In the entries that follow, find the line containing "help you make good NFT investments."; from there, copy every line exactly through the line containing "[![y00ts Polygon - nft".

START Data section

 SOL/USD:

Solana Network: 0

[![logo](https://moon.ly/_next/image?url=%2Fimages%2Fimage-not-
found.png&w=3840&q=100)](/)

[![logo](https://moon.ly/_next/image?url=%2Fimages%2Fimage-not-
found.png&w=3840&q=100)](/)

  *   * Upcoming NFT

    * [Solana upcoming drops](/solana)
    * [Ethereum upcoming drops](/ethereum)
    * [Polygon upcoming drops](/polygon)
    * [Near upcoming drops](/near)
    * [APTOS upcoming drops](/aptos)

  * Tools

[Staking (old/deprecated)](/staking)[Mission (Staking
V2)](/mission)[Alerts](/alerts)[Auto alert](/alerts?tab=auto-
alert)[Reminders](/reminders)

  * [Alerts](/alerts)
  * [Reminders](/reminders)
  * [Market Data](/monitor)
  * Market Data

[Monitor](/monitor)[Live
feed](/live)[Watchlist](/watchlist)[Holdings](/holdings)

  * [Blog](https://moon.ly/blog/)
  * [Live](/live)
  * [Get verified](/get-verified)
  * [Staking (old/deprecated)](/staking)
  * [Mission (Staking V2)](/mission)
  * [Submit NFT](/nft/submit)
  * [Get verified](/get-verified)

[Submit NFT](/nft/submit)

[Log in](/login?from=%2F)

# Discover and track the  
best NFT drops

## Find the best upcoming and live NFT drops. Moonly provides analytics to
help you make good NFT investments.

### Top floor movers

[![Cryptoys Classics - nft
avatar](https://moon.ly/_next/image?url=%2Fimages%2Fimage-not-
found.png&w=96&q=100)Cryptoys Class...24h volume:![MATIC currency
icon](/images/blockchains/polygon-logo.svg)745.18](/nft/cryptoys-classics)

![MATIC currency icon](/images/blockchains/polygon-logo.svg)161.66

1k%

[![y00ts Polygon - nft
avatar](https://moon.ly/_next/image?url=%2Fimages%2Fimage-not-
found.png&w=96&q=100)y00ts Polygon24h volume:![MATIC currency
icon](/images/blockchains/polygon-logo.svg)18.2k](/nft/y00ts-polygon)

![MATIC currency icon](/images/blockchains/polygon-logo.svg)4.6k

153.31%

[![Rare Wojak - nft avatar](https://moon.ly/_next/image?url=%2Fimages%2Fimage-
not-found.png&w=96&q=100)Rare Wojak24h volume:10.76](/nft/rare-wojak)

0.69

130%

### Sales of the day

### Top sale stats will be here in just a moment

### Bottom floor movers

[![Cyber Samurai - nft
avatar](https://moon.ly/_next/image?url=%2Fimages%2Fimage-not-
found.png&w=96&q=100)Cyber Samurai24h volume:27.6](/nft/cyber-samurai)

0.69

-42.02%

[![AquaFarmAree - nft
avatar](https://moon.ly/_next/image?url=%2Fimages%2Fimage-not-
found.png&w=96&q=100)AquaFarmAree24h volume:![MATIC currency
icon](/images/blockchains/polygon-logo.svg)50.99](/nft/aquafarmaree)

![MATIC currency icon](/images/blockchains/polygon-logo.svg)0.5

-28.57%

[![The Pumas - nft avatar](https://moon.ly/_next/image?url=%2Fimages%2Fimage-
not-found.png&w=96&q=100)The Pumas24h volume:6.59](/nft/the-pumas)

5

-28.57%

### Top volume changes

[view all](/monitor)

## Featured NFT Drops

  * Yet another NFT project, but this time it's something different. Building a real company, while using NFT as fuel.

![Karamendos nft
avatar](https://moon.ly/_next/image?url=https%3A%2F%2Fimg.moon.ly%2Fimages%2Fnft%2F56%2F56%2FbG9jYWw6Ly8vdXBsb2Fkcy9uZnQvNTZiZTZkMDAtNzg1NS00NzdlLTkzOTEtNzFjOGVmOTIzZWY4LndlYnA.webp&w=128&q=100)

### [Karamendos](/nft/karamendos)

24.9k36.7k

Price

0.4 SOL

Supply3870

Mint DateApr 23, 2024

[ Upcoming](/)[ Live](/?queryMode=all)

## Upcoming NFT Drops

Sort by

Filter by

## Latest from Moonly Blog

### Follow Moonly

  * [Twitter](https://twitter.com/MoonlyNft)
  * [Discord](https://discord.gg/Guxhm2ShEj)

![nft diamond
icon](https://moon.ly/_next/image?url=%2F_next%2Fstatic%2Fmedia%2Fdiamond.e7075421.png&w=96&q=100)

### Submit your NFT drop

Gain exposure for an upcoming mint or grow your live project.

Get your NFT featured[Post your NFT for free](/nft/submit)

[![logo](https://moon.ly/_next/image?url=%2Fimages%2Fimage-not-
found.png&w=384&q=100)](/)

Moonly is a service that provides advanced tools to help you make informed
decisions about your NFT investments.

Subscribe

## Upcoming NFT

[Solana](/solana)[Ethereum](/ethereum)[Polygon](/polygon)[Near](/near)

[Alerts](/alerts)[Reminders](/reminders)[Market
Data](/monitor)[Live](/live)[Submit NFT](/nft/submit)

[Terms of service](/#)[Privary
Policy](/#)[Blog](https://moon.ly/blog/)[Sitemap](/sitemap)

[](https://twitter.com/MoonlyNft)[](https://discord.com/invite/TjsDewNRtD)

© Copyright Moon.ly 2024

END Data section

• Response to the exercise:
help you make good NFT investments.

### Top floor movers

[![Cryptoys Classics - nft
avatar](https://moon.ly/_next/image?url=%2Fimages%2Fimage-not-
found.png&w=96&q=100)Cryptoys Class...24h volume:![MATIC currency
icon](/images/blockchains/polygon-logo.svg)745.18](/nft/cryptoys-classics)

![MATIC currency icon](/images/blockchains/polygon-logo.svg)161.66

1k%

[![y00ts Polygon - nft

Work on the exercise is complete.